__Directions for this task__:
Could you filter the data below down to the lines that hold the word "อกคำศ"?

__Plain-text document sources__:
Start of Block

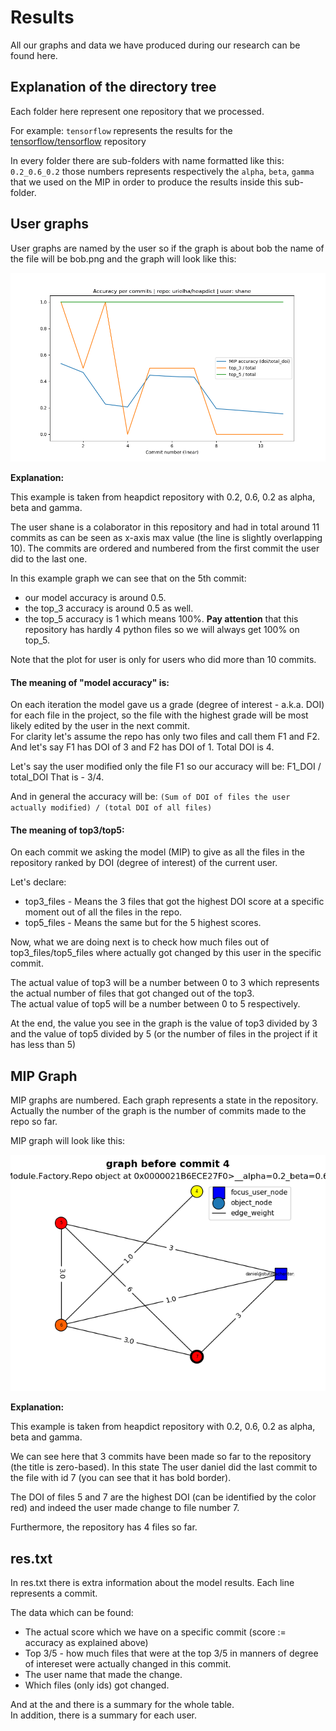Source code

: # Results

All our graphs and data we have produced during our research can be found here.

## Explanation of the directory tree

Each folder here represent one repository that we processed.

For example: `tensorflow` represents the results for the [tensorflow/tensorflow](/tensorflow/tensorflow/) repository

In every folder there are sub-folders with name formatted like this:
`0.2_0.6_0.2` those numbers represents respectively the `alpha`, `beta`, `gamma`
that we used on the MIP in order to produce the results inside this sub-folder.

## User graphs

User graphs are named by the user so if the graph is about bob
the name of the file will be bob.png and the graph will look like this:

![user graph here](https://github.com/Mendi23/codeMIPs/raw/master/Results/heapdict/0.2_0.6_0.2/shane.png)

**Explanation:**

This example is taken from heapdict repository with 0.2, 0.6, 0.2 as alpha, beta and gamma.

The user shane is a colaborator in this repository and had in total around 11 commits
as can be seen as x-axis max value (the line is slightly overlapping 10).
The commits are ordered and numbered from the first commit the user did to the last one.

In this example graph we can see that on the 5th commit:

 * our model accuracy is around 0.5.
 * the top_3 accuracy is around 0.5 as well.
 * the top_5 accuracy is 1 which means 100%. **Pay attention** that this repository has hardly 4 python files so we will always get 100% on top_5.

Note that the plot for user is only for users who did more than 10 commits.

#### The meaning of "model accuracy" is:
On each iteration the model gave us a grade (degree of interest - a.k.a. DOI) for each file in the project,
so the file with the highest grade will be most likely edited by the user in the next commit. <br/>
For clarity let's assume the repo has only two files and call them F1 and F2.
And let's say F1 has DOI of 3 and F2 has DOI of 1.
Total DOI is 4.

Let's say the user modified only the file F1 so our accuracy will be: F1_DOI / total_DOI
That is - 3/4.

And in general the accuracy will be: `(Sum of DOI of files the user actually modified) / (total DOI of all files)`

#### The meaning of top3/top5:
On each commit we asking the model (MIP) to give as all the files in the
repository ranked by DOI (degree of interest) of the current user.

Let's declare:
 * top3_files - Means the 3 files that got the highest DOI score at a specific moment out of all the files in the repo.
 * top5_files - Means the same but for the 5 highest scores.

Now, what we are doing next is to check how much files out of top3_files/top5_files
where actually got changed by this user in the specific commit.

The actual value of top3 will be a number between 0 to 3 which represents
the actual number of files that got changed out of the top3. <br />
The actual value of top5 will be a number between 0 to 5 respectively.

At the end, the value you see in the graph is the value of top3
divided by 3 and the value of top5 divided by 5 (or the number of files in the project if it has less than 5)

## MIP Graph

MIP graphs are numbered. Each graph represents a state in the repository.
Actually the number of the graph is the number of commits made to the repo so far.

MIP graph will look like this:

![mip graph here](https://github.com/Mendi23/codeMIPs/raw/master/Results/heapdict/0.2_0.6_0.2/4.png)

**Explanation:**

This example is taken from heapdict repository with 0.2, 0.6, 0.2 as alpha, beta and gamma.

We can see here that 3 commits have been made so far to the repository (the title is zero-based).
In this state The user daniel did the last commit to the file with id 7 (you can see that it has bold border).

The DOI of files 5 and 7 are the highest DOI (can be identified by the color red)
and indeed the user made change to file number 7.

Furthermore, the repository has 4 files so far.


## res.txt

In res.txt there is extra information about the model results.
Each line represents a commit.

The data which can be found:

* The actual score which we have on a specific commit (score := accuracy as explained above)
* Top 3/5 - how much files that were at the top 3/5 in manners of degree of intereset were actually changed in this commit.
* The user name that made the change.
* Which files (only ids) got changed.

And at the and there is a summary for the whole table. <br />
In addition, there is a summary for each user.



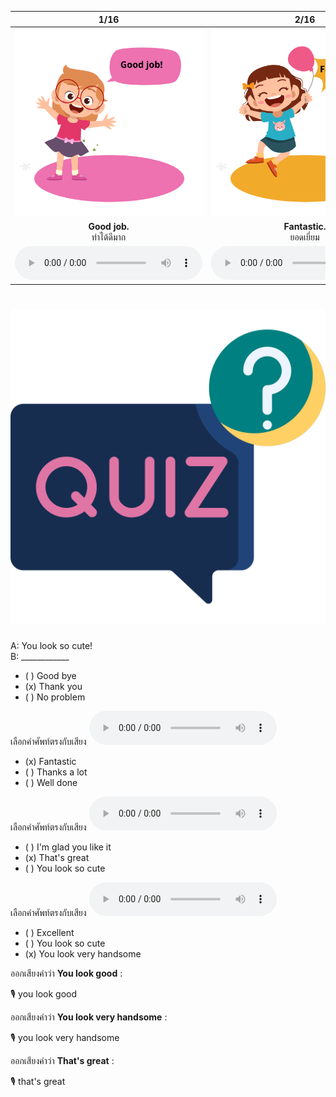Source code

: <div class="carrousel">


|1/16|2/16|3/16|4/16|5/16|6/16|7/16|8/16|9/16|10/16|11/16|12/16|13/16|14/16|15/16|16/16|
| :----: | :----: | :----: | :----: | :----: | :----: | :----: | :----: | :----: | :----: | :----: | :----: | :----: | :----: | :----: | :----: |
|![](/media/img/Compliment__Good&#x20;job.svg)|![](/media/img/Compliment__Fantastic.svg)|![](/media/img/Compliment__That's&#x20;great.svg)|![](/media/img/Compliment__Excellent.svg)|![](/media/img/Compliment__Perfect.svg)|![](/media/img/Compliment__Nice&#x20;work.svg)|![](/media/img/Compliment__Well&#x20;done.svg)|![](/media/img/Compliment__You&#x20;look&#x20;verry&#x20;good&#x20;in&#x20;that&#x20;shirt.svg)|![](/media/img/Compliment__You&#x20;look&#x20;good.svg)|![](/media/img/Compliment__You&#x20;look&#x20;great.svg)|![](/media/img/Compliment__You&#x20;look&#x20;very&#x20;handsome.svg)|![](/media/img/Compliment__You&#x20;look&#x20;so&#x20;cute.svg)|![](/media/img/Compliment__Thank&#x20;you.svg)|![](/media/img/Compliment__Thanks&#x20;a&#x20;lot.svg)|![](/media/img/Compliment__Thank&#x20;for&#x20;your&#x20;compliment.svg)|![](/media/img/Compliment__I'm&#x20;glad&#x20;you&#x20;like&#x20;it.svg)|
|**Good job.**<br>ทําได้ดีมาก|**Fantastic.**<br>ยอดเยี่ยม|**That's great.**<br>เยี่ยมไปเลย|**Excellent.**<br>ยอดเยี่ยม|**Perfect.**<br>ยอดเยี่ยม|**Nice work.**<br>ทําได้ดีมาก|**Well done.**<br>ทําได้ดีมาก|**You look very good in that shirt.**<br>คุณดูดีในเสื้อตัวนั้นนะ|**You look good.**<br>คุณดูดีนะ|**You look great.**<br>คุณดูดีนะ|**You look very handsome.**<br>คุณดูดีมากเลย|**You look so cute.**<br>คุณดูน่ารักมาก|**Thank you.**<br>ขอบคุณ|**Thanks a lot.**<br>ขอบคุณมากครับ|**Thank for your compliment.**<br>ขอบคุณสําหรับคําชม|**I'm glad you like it.**<br>ฉันดีใจที่คุณชอบมัน|
|![](/media/audio/Good&#x20;job.mp3)|![](/media/audio/Fantastic.mp3)|![](/media/audio/That's&#x20;great.mp3)|![](/media/audio/Excellent.mp3)|![](/media/audio/Perfect.mp3)|![](/media/audio/Nice&#x20;work.mp3)|![](/media/audio/Well&#x20;done.mp3)|![](/media/audio/You&#x20;look&#x20;very&#x20;good&#x20;in&#x20;that&#x20;shirt.mp3)|![](/media/audio/You&#x20;look&#x20;good.mp3)|![](/media/audio/You&#x20;look&#x20;great.mp3)|![](/media/audio/You&#x20;look&#x20;very&#x20;handsome.mp3)|![](/media/audio/You&#x20;look&#x20;so&#x20;cute.mp3)|![](/media/audio/Thank&#x20;you.mp3)|![](/media/audio/Thanks&#x20;a&#x20;lot.mp3)|![](/media/audio/Thank&#x20;for&#x20;your&#x20;compliment.mp3)|![](/media/audio/I'm&#x20;glad&#x20;you&#x20;like&#x20;it.mp3)|

</div>



# ![icon](/media/icons/quiz.svg) 

A: You look so cute!  
B: ____________  

 - ( ) Good bye
 - (x) Thank you
 - ( ) No problem


เลือกคำศัพท์ตรงกับเสียง ![](/media/audio/Fantastic.mp3) 
 - (x) Fantastic
 - ( ) Thanks a lot
 - ( ) Well done

เลือกคำศัพท์ตรงกับเสียง ![](/media/audio/That's&#x20;great.mp3) 
 - ( ) I'm glad you like it
 - (x) That's great
 - ( ) You look so cute

เลือกคำศัพท์ตรงกับเสียง ![](/media/audio/You&#x20;look&#x20;very&#x20;handsome.mp3) 
 - ( ) Excellent
 - ( ) You look so cute
 - (x) You look very handsome

ออกเสียงคำว่า **You look good** :

🎙️ you look good

ออกเสียงคำว่า **You look very handsome** :

🎙️ you look very handsome

ออกเสียงคำว่า **That's great** :

🎙️ that's great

End of Block

__Task response__:
เลือกคำศัพท์ตรงกับเสียง ![](/media/audio/Fantastic.mp3) 
เลือกคำศัพท์ตรงกับเสียง ![](/media/audio/That's&#x20;great.mp3) 
เลือกคำศัพท์ตรงกับเสียง ![](/media/audio/You&#x20;look&#x20;very&#x20;handsome.mp3) 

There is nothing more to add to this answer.